- Supplied material:

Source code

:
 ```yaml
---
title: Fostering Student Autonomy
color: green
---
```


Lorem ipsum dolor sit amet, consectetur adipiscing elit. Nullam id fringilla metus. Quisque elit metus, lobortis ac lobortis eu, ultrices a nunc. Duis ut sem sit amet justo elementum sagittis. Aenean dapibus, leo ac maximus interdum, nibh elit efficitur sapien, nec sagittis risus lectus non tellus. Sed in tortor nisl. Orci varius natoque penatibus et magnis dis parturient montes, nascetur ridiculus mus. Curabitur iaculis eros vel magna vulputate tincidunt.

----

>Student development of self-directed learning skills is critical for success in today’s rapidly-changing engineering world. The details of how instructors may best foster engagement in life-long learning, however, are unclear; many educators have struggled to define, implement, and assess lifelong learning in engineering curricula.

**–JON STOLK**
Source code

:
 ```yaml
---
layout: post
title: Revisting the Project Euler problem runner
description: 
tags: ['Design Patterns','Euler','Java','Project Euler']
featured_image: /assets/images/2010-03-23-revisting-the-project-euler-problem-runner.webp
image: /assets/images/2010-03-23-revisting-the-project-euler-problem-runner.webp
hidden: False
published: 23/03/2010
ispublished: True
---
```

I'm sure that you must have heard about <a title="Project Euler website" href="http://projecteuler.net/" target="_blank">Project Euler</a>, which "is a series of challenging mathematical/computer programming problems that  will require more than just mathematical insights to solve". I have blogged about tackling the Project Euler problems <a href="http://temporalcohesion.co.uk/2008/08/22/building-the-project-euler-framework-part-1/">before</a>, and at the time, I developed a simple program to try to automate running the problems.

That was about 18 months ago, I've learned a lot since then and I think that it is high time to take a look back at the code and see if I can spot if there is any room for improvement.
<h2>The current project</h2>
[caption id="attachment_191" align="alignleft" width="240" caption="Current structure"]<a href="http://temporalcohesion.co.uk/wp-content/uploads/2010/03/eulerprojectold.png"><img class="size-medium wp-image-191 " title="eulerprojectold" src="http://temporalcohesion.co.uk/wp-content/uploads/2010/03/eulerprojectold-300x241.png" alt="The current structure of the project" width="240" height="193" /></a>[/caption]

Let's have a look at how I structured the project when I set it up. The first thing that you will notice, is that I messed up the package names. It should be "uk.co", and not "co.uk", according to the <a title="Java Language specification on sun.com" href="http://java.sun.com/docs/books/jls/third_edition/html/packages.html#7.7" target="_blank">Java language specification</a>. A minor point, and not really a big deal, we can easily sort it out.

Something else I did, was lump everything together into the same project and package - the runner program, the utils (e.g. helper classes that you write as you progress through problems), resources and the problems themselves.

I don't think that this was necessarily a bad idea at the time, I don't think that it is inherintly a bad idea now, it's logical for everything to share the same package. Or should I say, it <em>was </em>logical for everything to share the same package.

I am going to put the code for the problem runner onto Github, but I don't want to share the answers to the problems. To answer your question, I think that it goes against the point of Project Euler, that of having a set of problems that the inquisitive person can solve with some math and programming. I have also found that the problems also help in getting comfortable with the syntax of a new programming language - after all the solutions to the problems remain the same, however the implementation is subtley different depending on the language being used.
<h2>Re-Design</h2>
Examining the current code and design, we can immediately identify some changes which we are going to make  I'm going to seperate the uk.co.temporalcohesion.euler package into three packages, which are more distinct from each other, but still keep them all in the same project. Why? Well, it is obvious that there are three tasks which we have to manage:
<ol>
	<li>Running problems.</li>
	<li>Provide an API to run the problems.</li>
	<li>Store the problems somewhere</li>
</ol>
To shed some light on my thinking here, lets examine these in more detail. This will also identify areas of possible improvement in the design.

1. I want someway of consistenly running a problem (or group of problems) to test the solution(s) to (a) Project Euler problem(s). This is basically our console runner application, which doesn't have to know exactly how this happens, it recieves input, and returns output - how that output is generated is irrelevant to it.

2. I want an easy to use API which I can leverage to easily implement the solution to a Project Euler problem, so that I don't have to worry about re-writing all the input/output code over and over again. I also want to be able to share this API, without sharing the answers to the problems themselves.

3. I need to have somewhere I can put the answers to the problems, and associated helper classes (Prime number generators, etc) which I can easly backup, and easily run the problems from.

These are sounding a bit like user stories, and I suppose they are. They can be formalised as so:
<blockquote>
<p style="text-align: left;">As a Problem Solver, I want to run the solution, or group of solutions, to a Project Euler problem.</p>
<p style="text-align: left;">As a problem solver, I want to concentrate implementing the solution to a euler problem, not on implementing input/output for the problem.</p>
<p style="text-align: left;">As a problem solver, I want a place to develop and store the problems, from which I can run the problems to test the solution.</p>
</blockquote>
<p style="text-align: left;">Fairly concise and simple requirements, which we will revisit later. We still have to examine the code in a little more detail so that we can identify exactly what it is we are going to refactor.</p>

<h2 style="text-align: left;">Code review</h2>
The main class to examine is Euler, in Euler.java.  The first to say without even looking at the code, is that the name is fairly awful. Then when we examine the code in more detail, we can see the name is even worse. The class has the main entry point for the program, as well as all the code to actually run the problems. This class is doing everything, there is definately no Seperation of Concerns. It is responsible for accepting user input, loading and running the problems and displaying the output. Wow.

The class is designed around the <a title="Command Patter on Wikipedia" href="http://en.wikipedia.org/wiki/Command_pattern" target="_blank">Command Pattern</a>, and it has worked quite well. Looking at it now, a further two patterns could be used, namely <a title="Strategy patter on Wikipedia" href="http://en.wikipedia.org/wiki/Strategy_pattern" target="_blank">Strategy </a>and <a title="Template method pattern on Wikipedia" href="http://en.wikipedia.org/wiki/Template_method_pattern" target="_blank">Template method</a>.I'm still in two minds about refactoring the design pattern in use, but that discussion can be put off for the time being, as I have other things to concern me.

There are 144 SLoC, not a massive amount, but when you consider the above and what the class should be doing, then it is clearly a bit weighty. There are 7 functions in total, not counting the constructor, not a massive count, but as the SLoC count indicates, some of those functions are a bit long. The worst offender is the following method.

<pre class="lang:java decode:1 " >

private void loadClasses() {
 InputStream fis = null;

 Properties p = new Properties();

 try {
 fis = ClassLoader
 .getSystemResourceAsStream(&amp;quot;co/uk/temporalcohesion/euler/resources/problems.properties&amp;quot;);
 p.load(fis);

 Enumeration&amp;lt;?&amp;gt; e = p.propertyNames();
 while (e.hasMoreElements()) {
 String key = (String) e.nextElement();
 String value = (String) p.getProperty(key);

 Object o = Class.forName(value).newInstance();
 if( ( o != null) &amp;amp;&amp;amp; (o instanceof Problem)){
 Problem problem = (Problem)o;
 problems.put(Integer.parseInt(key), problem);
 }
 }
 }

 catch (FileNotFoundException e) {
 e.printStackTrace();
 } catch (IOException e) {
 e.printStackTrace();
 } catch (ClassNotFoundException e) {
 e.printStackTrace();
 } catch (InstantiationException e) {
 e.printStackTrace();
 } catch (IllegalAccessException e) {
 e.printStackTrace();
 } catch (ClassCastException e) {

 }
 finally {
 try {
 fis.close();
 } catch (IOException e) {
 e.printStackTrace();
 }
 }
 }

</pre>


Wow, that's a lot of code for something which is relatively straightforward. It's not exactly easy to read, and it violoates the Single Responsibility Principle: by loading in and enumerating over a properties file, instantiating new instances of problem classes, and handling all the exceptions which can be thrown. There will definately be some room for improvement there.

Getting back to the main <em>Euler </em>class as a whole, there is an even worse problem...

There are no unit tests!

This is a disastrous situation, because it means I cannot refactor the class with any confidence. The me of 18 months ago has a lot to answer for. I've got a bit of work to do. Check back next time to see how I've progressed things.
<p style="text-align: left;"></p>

- What is expected:
The answer must be the full listing, repeated exactly.

- Solution:
Source code

:
 ```yaml
---
title: Fostering Student Autonomy
color: green
---
```


Lorem ipsum dolor sit amet, consectetur adipiscing elit. Nullam id fringilla metus. Quisque elit metus, lobortis ac lobortis eu, ultrices a nunc. Duis ut sem sit amet justo elementum sagittis. Aenean dapibus, leo ac maximus interdum, nibh elit efficitur sapien, nec sagittis risus lectus non tellus. Sed in tortor nisl. Orci varius natoque penatibus et magnis dis parturient montes, nascetur ridiculus mus. Curabitur iaculis eros vel magna vulputate tincidunt.

----

>Student development of self-directed learning skills is critical for success in today’s rapidly-changing engineering world. The details of how instructors may best foster engagement in life-long learning, however, are unclear; many educators have struggled to define, implement, and assess lifelong learning in engineering curricula.

**–JON STOLK**
Source code

:
 ```yaml
---
layout: post
title: Revisting the Project Euler problem runner
description: 
tags: ['Design Patterns','Euler','Java','Project Euler']
featured_image: /assets/images/2010-03-23-revisting-the-project-euler-problem-runner.webp
image: /assets/images/2010-03-23-revisting-the-project-euler-problem-runner.webp
hidden: False
published: 23/03/2010
ispublished: True
---
```

I'm sure that you must have heard about <a title="Project Euler website" href="http://projecteuler.net/" target="_blank">Project Euler</a>, which "is a series of challenging mathematical/computer programming problems that  will require more than just mathematical insights to solve". I have blogged about tackling the Project Euler problems <a href="http://temporalcohesion.co.uk/2008/08/22/building-the-project-euler-framework-part-1/">before</a>, and at the time, I developed a simple program to try to automate running the problems.

That was about 18 months ago, I've learned a lot since then and I think that it is high time to take a look back at the code and see if I can spot if there is any room for improvement.
<h2>The current project</h2>
[caption id="attachment_191" align="alignleft" width="240" caption="Current structure"]<a href="http://temporalcohesion.co.uk/wp-content/uploads/2010/03/eulerprojectold.png"><img class="size-medium wp-image-191 " title="eulerprojectold" src="http://temporalcohesion.co.uk/wp-content/uploads/2010/03/eulerprojectold-300x241.png" alt="The current structure of the project" width="240" height="193" /></a>[/caption]

Let's have a look at how I structured the project when I set it up. The first thing that you will notice, is that I messed up the package names. It should be "uk.co", and not "co.uk", according to the <a title="Java Language specification on sun.com" href="http://java.sun.com/docs/books/jls/third_edition/html/packages.html#7.7" target="_blank">Java language specification</a>. A minor point, and not really a big deal, we can easily sort it out.

Something else I did, was lump everything together into the same project and package - the runner program, the utils (e.g. helper classes that you write as you progress through problems), resources and the problems themselves.

I don't think that this was necessarily a bad idea at the time, I don't think that it is inherintly a bad idea now, it's logical for everything to share the same package. Or should I say, it <em>was </em>logical for everything to share the same package.

I am going to put the code for the problem runner onto Github, but I don't want to share the answers to the problems. To answer your question, I think that it goes against the point of Project Euler, that of having a set of problems that the inquisitive person can solve with some math and programming. I have also found that the problems also help in getting comfortable with the syntax of a new programming language - after all the solutions to the problems remain the same, however the implementation is subtley different depending on the language being used.
<h2>Re-Design</h2>
Examining the current code and design, we can immediately identify some changes which we are going to make  I'm going to seperate the uk.co.temporalcohesion.euler package into three packages, which are more distinct from each other, but still keep them all in the same project. Why? Well, it is obvious that there are three tasks which we have to manage:
<ol>
	<li>Running problems.</li>
	<li>Provide an API to run the problems.</li>
	<li>Store the problems somewhere</li>
</ol>
To shed some light on my thinking here, lets examine these in more detail. This will also identify areas of possible improvement in the design.

1. I want someway of consistenly running a problem (or group of problems) to test the solution(s) to (a) Project Euler problem(s). This is basically our console runner application, which doesn't have to know exactly how this happens, it recieves input, and returns output - how that output is generated is irrelevant to it.

2. I want an easy to use API which I can leverage to easily implement the solution to a Project Euler problem, so that I don't have to worry about re-writing all the input/output code over and over again. I also want to be able to share this API, without sharing the answers to the problems themselves.

3. I need to have somewhere I can put the answers to the problems, and associated helper classes (Prime number generators, etc) which I can easly backup, and easily run the problems from.

These are sounding a bit like user stories, and I suppose they are. They can be formalised as so:
<blockquote>
<p style="text-align: left;">As a Problem Solver, I want to run the solution, or group of solutions, to a Project Euler problem.</p>
<p style="text-align: left;">As a problem solver, I want to concentrate implementing the solution to a euler problem, not on implementing input/output for the problem.</p>
<p style="text-align: left;">As a problem solver, I want a place to develop and store the problems, from which I can run the problems to test the solution.</p>
</blockquote>
<p style="text-align: left;">Fairly concise and simple requirements, which we will revisit later. We still have to examine the code in a little more detail so that we can identify exactly what it is we are going to refactor.</p>

<h2 style="text-align: left;">Code review</h2>
The main class to examine is Euler, in Euler.java.  The first to say without even looking at the code, is that the name is fairly awful. Then when we examine the code in more detail, we can see the name is even worse. The class has the main entry point for the program, as well as all the code to actually run the problems. This class is doing everything, there is definately no Seperation of Concerns. It is responsible for accepting user input, loading and running the problems and displaying the output. Wow.

The class is designed around the <a title="Command Patter on Wikipedia" href="http://en.wikipedia.org/wiki/Command_pattern" target="_blank">Command Pattern</a>, and it has worked quite well. Looking at it now, a further two patterns could be used, namely <a title="Strategy patter on Wikipedia" href="http://en.wikipedia.org/wiki/Strategy_pattern" target="_blank">Strategy </a>and <a title="Template method pattern on Wikipedia" href="http://en.wikipedia.org/wiki/Template_method_pattern" target="_blank">Template method</a>.I'm still in two minds about refactoring the design pattern in use, but that discussion can be put off for the time being, as I have other things to concern me.

There are 144 SLoC, not a massive amount, but when you consider the above and what the class should be doing, then it is clearly a bit weighty. There are 7 functions in total, not counting the constructor, not a massive count, but as the SLoC count indicates, some of those functions are a bit long. The worst offender is the following method.

<pre class="lang:java decode:1 " >

private void loadClasses() {
 InputStream fis = null;

 Properties p = new Properties();

 try {
 fis = ClassLoader
 .getSystemResourceAsStream(&amp;quot;co/uk/temporalcohesion/euler/resources/problems.properties&amp;quot;);
 p.load(fis);

 Enumeration&amp;lt;?&amp;gt; e = p.propertyNames();
 while (e.hasMoreElements()) {
 String key = (String) e.nextElement();
 String value = (String) p.getProperty(key);

 Object o = Class.forName(value).newInstance();
 if( ( o != null) &amp;amp;&amp;amp; (o instanceof Problem)){
 Problem problem = (Problem)o;
 problems.put(Integer.parseInt(key), problem);
 }
 }
 }

 catch (FileNotFoundException e) {
 e.printStackTrace();
 } catch (IOException e) {
 e.printStackTrace();
 } catch (ClassNotFoundException e) {
 e.printStackTrace();
 } catch (InstantiationException e) {
 e.printStackTrace();
 } catch (IllegalAccessException e) {
 e.printStackTrace();
 } catch (ClassCastException e) {

 }
 finally {
 try {
 fis.close();
 } catch (IOException e) {
 e.printStackTrace();
 }
 }
 }

</pre>


Wow, that's a lot of code for something which is relatively straightforward. It's not exactly easy to read, and it violoates the Single Responsibility Principle: by loading in and enumerating over a properties file, instantiating new instances of problem classes, and handling all the exceptions which can be thrown. There will definately be some room for improvement there.

Getting back to the main <em>Euler </em>class as a whole, there is an even worse problem...

There are no unit tests!

This is a disastrous situation, because it means I cannot refactor the class with any confidence. The me of 18 months ago has a lot to answer for. I've got a bit of work to do. Check back next time to see how I've progressed things.
<p style="text-align: left;"></p>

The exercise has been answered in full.